### [The task]
Your answer consists of the lines in the data that contain "with". Copy each of them.

### [Material provided]
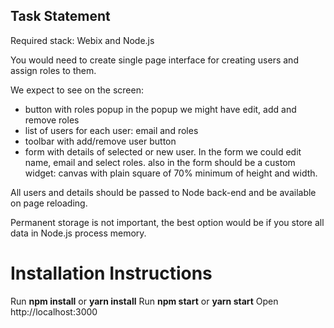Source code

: 
## Task Statement
Required stack: Webix and Node.js

You would need to create single page interface for creating users and assign roles to them.

We expect to see on the screen:

- button with roles popup
  in the popup we might have edit, add and remove roles
- list of users
  for each user: email and roles
- toolbar with add/remove user button
- form with details of selected or new user.
  In the form we could edit name, email and select roles.
  also in the form should be a custom widget: canvas with plain square of 70% minimum of height and width.

All users and details should be passed to Node back-end and be available on page reloading.

Permanent storage is not important, the best option would be if you store all data in Node.js process memory.

# Installation Instructions

Run **npm install** or **yarn install**
Run **npm start** or **yarn start**
Open http://localhost:3000
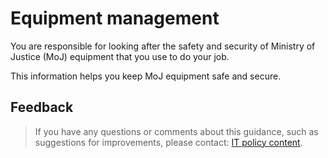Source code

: # Equipment management

You are responsible for looking after the safety and security of Ministry of Justice (MoJ) equipment that you use to do your job.

This information helps you keep MoJ equipment safe and secure.

<a id="feedback"></a>

## Feedback

> If you have any questions or comments about this guidance, such as suggestions for improvements, please contact: [IT policy content](mailto:itpolicycontent@digital.justice.gov.uk).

### [Response box]
- button with roles popup
- toolbar with add/remove user button
- form with details of selected or new user.
  also in the form should be a custom widget: canvas with plain square of 70% minimum of height and width.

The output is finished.